À Cité Vallijee, nous rencontrons Robin Lafleur. Trois jours après le passage de Berguitta, il fait toujours le va-et-vient entre le centre de refuge et sa demeure. Nous parcourons ensemble une trentaine de mètres avant d’arriver chez lui. De l’extérieur, l’odeur qui émane annonce déjà ce qui nous attend à l’intérieur. Une maison en dur avec des murs et un toit fissurés, une peinture quasiment écaillée, une insalubrité insoutenable : matelas bon pour la casse, meubles en bois gonflés et abîmés, chiffons ici et là, rideaux en lambeaux aux couleurs de la misère…

Robin Lafleur, père de quatre garçons de 12 à 21 ans, vit avec le VIH depuis une quinzaine d’années. Sa compagne a aussi le même statut. “Je n’ai pas eu de chance dans la vie. J’ai grandi dans un environnement où les fléaux m’ont vite rattrapé. Depuis l’âge de 12 ans, je fais des allers et venues entre le centre de redressement, la prison et l’enfer de la rue. J’ai fait des erreurs certes, mais depuis presque quinze ans, je n’ai pas eu des démêlés avec la justice. Je n’arrive pas à trouver du travail, ce qui ne fait qu’ajouter à l’enfer de la misère qui est notre quotidien.”

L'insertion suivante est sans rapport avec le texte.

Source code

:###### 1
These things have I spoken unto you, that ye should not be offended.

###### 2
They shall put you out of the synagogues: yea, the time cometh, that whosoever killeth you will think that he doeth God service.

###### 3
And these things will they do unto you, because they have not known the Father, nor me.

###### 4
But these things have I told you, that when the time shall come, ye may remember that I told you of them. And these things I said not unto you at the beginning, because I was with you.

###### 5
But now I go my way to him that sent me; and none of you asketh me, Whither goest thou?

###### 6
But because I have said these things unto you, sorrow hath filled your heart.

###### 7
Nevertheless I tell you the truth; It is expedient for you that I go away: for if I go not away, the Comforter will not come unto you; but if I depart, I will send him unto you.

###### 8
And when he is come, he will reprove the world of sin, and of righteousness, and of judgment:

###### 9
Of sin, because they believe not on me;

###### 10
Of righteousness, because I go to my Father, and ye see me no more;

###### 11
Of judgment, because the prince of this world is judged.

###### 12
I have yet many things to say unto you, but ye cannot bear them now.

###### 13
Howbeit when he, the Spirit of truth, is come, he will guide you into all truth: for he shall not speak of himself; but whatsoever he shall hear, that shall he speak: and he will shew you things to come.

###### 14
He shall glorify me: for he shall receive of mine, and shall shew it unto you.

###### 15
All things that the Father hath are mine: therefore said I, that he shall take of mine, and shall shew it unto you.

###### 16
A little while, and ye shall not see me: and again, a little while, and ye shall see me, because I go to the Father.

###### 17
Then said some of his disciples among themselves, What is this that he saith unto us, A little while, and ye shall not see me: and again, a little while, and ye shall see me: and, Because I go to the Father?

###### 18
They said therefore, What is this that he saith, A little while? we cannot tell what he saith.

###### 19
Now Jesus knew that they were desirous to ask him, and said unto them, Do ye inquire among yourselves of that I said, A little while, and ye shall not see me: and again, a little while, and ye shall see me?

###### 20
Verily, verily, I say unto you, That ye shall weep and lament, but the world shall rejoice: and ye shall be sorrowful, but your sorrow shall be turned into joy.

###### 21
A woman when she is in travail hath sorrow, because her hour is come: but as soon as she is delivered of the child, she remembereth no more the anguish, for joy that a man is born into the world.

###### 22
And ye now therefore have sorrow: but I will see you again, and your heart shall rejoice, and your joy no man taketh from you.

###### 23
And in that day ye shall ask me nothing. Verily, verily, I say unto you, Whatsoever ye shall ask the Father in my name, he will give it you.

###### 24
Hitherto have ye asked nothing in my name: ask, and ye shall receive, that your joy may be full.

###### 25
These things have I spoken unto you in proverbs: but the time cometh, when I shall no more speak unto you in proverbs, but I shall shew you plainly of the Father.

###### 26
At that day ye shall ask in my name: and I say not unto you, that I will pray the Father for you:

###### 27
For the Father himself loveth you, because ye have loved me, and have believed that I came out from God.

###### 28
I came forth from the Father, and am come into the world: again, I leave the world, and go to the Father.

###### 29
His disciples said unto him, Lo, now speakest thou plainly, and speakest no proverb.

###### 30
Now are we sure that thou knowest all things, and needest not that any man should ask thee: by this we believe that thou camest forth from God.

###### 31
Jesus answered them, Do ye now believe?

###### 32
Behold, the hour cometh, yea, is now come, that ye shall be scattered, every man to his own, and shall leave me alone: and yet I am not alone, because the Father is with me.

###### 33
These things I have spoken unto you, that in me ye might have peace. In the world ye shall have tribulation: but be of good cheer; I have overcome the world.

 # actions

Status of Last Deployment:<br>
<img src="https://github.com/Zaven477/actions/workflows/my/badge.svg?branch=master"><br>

Robin garde espoir de trouver un toit décent pour abriter ses enfants et qu’ils grandissent dans un environnement sain, éloignés des mauvaises fréquentations. “Un lieu où nous aurons des toilettes et une salle de bains, au lieu de devoir faire nos besoins dans des espaces clos et prendre notre bain sur la plage publique.”


Au mardi 23 janvier

152 personnes toujours dans les centres de refuge

Selon les derniers chiffres des autorités concernées, au mardi 23 janvier, 152 sinistrés se trouvaient toujours dans 12 centres de refuge à travers l’île, sur un total de 4,043 lors du passage de Berguitta. La région qui enregistre le plus grand nombre de réfugiés est Cité Vallijee, avec un total de 42. Les autres endroits toujours concernés sont : Barkly (14), Gros Cailloux (8), Beau Séjour (11), Ste-Croix (34), Cité Martial (7), Cité Richelieu (8), Bambous (11), Batimarais (9), St Pierre (4) et Laperouse (4).